Texas: NAACP organizes protest
against Confederate memorial
 
BY JACQUIE HENDERSON  
PALESTINE, Texas — Some 30 people marched in this small east Texas city April 13 to protest the opening of Confederate Veterans Memorial Plaza by the Sons of the Confederate Veterans. The privately owned plaza features five flags, four of them from the Confederacy.

The Confederate flag “symbolizes hatred, depression, oppression and slavery,” said Kenneth Davidson, president of the Palestine NAACP branch, as he kicked off the march.

In April 2011 the Sons of the Confederate Veterans got approval from the Anderson County Commissioners’ Court to raise a Confederate flag in front of the county courthouse for “Confederate History Month,” an official commemoration in the state. Protests organized by the NAACP succeeded in getting the flag removed after four days. Plans for the private plaza, complete with five tall flagpoles, began after that.

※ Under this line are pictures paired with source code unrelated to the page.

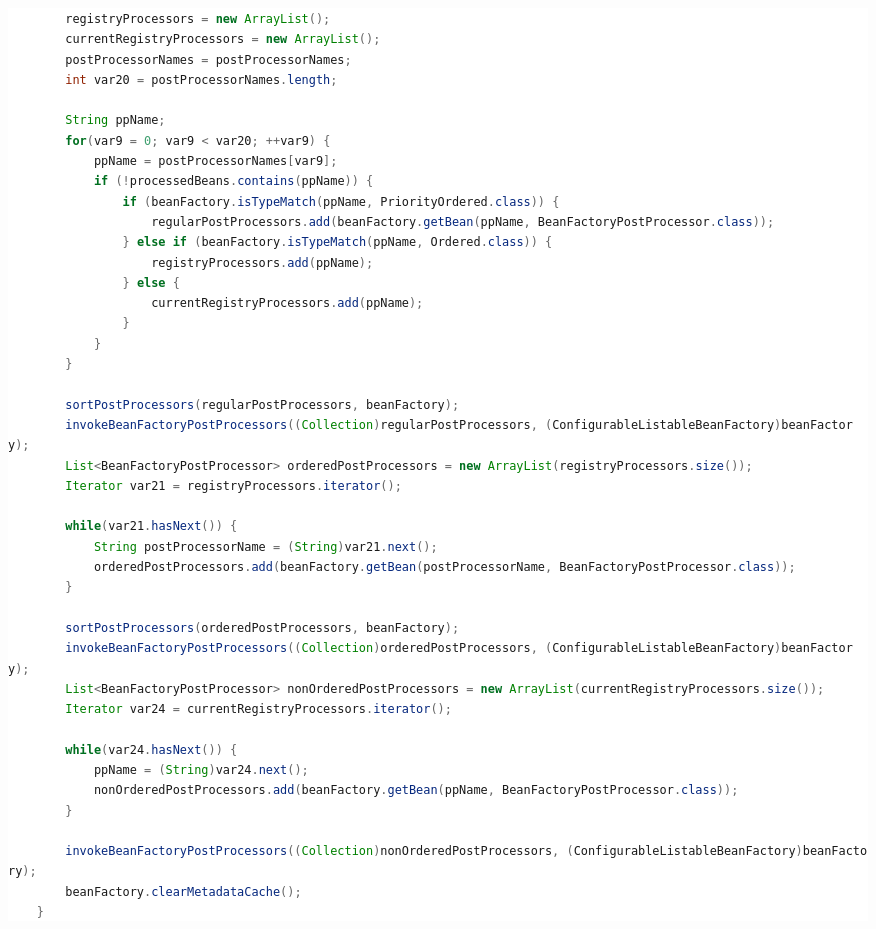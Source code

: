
 ```java
        registryProcessors = new ArrayList();
        currentRegistryProcessors = new ArrayList();
        postProcessorNames = postProcessorNames;
        int var20 = postProcessorNames.length;

        String ppName;
        for(var9 = 0; var9 < var20; ++var9) {
            ppName = postProcessorNames[var9];
            if (!processedBeans.contains(ppName)) {
                if (beanFactory.isTypeMatch(ppName, PriorityOrdered.class)) {
                    regularPostProcessors.add(beanFactory.getBean(ppName, BeanFactoryPostProcessor.class));
                } else if (beanFactory.isTypeMatch(ppName, Ordered.class)) {
                    registryProcessors.add(ppName);
                } else {
                    currentRegistryProcessors.add(ppName);
                }
            }
        }

        sortPostProcessors(regularPostProcessors, beanFactory);
        invokeBeanFactoryPostProcessors((Collection)regularPostProcessors, (ConfigurableListableBeanFactory)beanFactory);
        List<BeanFactoryPostProcessor> orderedPostProcessors = new ArrayList(registryProcessors.size());
        Iterator var21 = registryProcessors.iterator();

        while(var21.hasNext()) {
            String postProcessorName = (String)var21.next();
            orderedPostProcessors.add(beanFactory.getBean(postProcessorName, BeanFactoryPostProcessor.class));
        }

        sortPostProcessors(orderedPostProcessors, beanFactory);
        invokeBeanFactoryPostProcessors((Collection)orderedPostProcessors, (ConfigurableListableBeanFactory)beanFactory);
        List<BeanFactoryPostProcessor> nonOrderedPostProcessors = new ArrayList(currentRegistryProcessors.size());
        Iterator var24 = currentRegistryProcessors.iterator();

        while(var24.hasNext()) {
            ppName = (String)var24.next();
            nonOrderedPostProcessors.add(beanFactory.getBean(ppName, BeanFactoryPostProcessor.class));
        }

        invokeBeanFactoryPostProcessors((Collection)nonOrderedPostProcessors, (ConfigurableListableBeanFactory)beanFactory);
        beanFactory.clearMetadataCache();
    }
```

The Palestine Herald-Press, as well as other radio and TV media, promoted the Confederate flag-raising ceremony, attended by more than 200 people.

Local police prevented marchers from passing the Confederate Veterans Memorial Plaza. But later in the day, protesters went to the plaza, where they talked with observers, including workers from the area.

“We came here because when we heard about the park with the flags, we knew it wasn’t right,” said José Estrada, who came with his brother Fernando.

“I remember when that flag was hung over the courthouse in 2011,” Fernando Estrada added. “Think of it. You are going into the court with that flag flying. You know right away you are not going to get any kind of justice there!”

“That flag is about the war that was fought to end slavery,” Gary Bledsoe, president of the Texas NAACP, told the rally. “When you see that flag today you feel as if you don’t belong. You are supposed to feel that way.”

“Campaigning door to door in working-class neighborhoods all over Houston, we’ve learned how many workers understand our common interests, from opposing racist attacks to fighting for the rights of immigrants and women and joining with other workers resisting the effects of the capitalist crisis,” Michael Fitzsimmons, Socialist Workers Party candidate for Houston mayor, told rally participants.

Franklin Gans, from the Orange, Texas, NAACP chapter urged others to join in protesting plans to erect a Confederate memorial there.

Earlier this year, the city council in Memphis, Tenn., voted to rename three city parks that honored the Confederacy. Some 60 members of the white supremacist Ku Klux Klan rallied there March 30 to protest the move.